1
votes

I have a binary image that will have one or more blobs. I want a list of pixels for each blob. If I can find one seed point for each blob, I can flood fill to find the pixels of the blob.

Doing some research for this problem, I think the algorithm I want is "Connected component labeling." Most examples I see just color code the blobs output. With this algorithm will I be able to gather: one point on the blob, and the axis aligned bounding box of the blob?

Does connected component labeling sound like the right algorithm for what I need? Does anyone have a good CUDA implementation?

1
Yes, connected components is what you want. If you have an image with each blob labeled a different color the bounding box can trivially be computing by taking the maximum and minimum pixel coordinate for each color in the image. - jodag
A CUDA implementation is arduous because processing is heavily data dependent and irregular. Splitting the image in subimages is also difficult because you have to patch the pieces up after processing the tiles. - Yves Daoust

1 Answers

1
votes

Your suggestion is a good starting point.

Scan the image row by row and when you meet a black pixel start flood filling it. While you fill, you can keep the bounding box updated. After filling, you just continue the scan.

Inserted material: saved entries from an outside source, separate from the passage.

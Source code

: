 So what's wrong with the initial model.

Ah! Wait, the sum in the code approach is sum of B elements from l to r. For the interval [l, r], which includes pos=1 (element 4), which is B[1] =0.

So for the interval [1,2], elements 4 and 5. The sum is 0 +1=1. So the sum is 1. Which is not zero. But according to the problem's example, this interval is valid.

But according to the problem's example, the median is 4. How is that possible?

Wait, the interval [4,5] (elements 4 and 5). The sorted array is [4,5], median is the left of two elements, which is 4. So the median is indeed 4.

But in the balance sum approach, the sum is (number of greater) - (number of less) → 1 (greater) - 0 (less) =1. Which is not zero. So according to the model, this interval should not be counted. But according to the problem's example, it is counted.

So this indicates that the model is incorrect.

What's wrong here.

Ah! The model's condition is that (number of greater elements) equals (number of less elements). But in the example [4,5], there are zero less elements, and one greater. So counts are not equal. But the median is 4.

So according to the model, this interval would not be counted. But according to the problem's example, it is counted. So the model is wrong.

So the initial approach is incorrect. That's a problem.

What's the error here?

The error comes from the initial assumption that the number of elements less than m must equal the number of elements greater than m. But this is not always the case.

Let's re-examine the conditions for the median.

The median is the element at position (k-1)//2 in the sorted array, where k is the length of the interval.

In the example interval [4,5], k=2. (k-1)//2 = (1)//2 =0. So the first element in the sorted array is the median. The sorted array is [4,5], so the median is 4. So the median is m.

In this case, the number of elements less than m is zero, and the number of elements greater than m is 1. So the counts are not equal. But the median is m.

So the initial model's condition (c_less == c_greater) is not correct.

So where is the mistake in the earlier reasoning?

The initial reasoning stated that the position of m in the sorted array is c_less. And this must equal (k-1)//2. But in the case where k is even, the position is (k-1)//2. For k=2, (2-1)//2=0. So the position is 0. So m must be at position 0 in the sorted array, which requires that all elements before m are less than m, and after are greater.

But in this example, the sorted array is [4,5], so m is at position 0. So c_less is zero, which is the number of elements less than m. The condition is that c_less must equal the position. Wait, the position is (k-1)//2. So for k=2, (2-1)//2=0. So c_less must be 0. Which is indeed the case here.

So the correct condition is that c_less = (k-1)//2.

Fill(img, x, y, xm, xM, ym, yM):
    img[x][y]= white
    xm= min(xm, x); xM= max(xM, x); ym= min(ym, y); yM= max(yM, y);
    if x >= 0 and img[x-1][y] == black:
        Fill(img, x-1, y)
    if x < w  and img[x+1][y] == black: 
        Fill(img, x+1, y)
    if y >= 0 and img[x][y-1] == black: 
        Fill(img, x, y-1)
    if y < h  and img[x][y+1] == black: 
        Fill(img, x, y+1)

FloodFill(img):
    for y in range(h):
        for x in range(w):
            if Img[x][y] == black:
                xm= xM= x; ym= yM= y
                Fill(img, x, y, xm, xM, ym, yM)
                Store(x, y, xm, xM, ym, yM)

As flood filling is stack-intensive, a scanline-based approach is recommended.